WHAT IS REQUIRED — All lines with the word "mixing" in the material below are required.

GIVEN ENTRIES —
=== Section Start ===

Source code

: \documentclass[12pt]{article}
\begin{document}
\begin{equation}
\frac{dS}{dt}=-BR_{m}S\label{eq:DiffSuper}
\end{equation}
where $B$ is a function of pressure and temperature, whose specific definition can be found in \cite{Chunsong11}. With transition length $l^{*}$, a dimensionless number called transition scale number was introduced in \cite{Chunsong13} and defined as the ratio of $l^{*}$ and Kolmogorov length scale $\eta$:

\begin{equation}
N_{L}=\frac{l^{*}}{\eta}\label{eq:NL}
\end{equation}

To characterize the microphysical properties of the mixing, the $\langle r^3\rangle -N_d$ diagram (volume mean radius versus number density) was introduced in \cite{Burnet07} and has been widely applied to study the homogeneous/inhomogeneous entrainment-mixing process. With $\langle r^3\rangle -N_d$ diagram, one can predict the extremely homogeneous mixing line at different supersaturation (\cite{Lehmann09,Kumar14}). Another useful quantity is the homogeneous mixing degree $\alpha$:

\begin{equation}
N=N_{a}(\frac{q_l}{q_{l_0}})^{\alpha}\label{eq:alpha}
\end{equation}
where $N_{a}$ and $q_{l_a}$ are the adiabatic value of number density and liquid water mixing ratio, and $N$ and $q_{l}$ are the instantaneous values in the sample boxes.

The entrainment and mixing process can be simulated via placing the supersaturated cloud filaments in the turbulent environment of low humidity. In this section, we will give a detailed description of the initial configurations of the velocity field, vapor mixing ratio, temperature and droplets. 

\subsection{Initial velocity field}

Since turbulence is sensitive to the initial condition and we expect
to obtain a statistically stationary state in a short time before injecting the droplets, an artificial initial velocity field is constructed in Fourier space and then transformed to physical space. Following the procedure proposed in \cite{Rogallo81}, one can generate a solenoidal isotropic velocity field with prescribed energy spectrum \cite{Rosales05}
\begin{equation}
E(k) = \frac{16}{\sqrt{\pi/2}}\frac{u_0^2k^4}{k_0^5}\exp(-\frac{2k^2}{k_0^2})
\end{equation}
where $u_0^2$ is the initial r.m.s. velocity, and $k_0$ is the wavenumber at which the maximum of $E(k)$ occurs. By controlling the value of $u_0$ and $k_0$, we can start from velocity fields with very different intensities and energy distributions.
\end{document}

=== Section End ===

SOLVED PROBLEM —
To characterize the microphysical properties of the mixing, the $\langle r^3\rangle -N_d$ diagram (volume mean radius versus number density) was introduced in \cite{Burnet07} and has been widely applied to study the homogeneous/inhomogeneous entrainment-mixing process. With $\langle r^3\rangle -N_d$ diagram, one can predict the extremely homogeneous mixing line at different supersaturation (\cite{Lehmann09,Kumar14}). Another useful quantity is the homogeneous mixing degree $\alpha$:
where $N_{a}$ and $q_{l_a}$ are the adiabatic value of number density and liquid water mixing ratio, and $N$ and $q_{l}$ are the instantaneous values in the sample boxes.
The entrainment and mixing process can be simulated via placing the supersaturated cloud filaments in the turbulent environment of low humidity. In this section, we will give a detailed description of the initial configurations of the velocity field, vapor mixing ratio, temperature and droplets. 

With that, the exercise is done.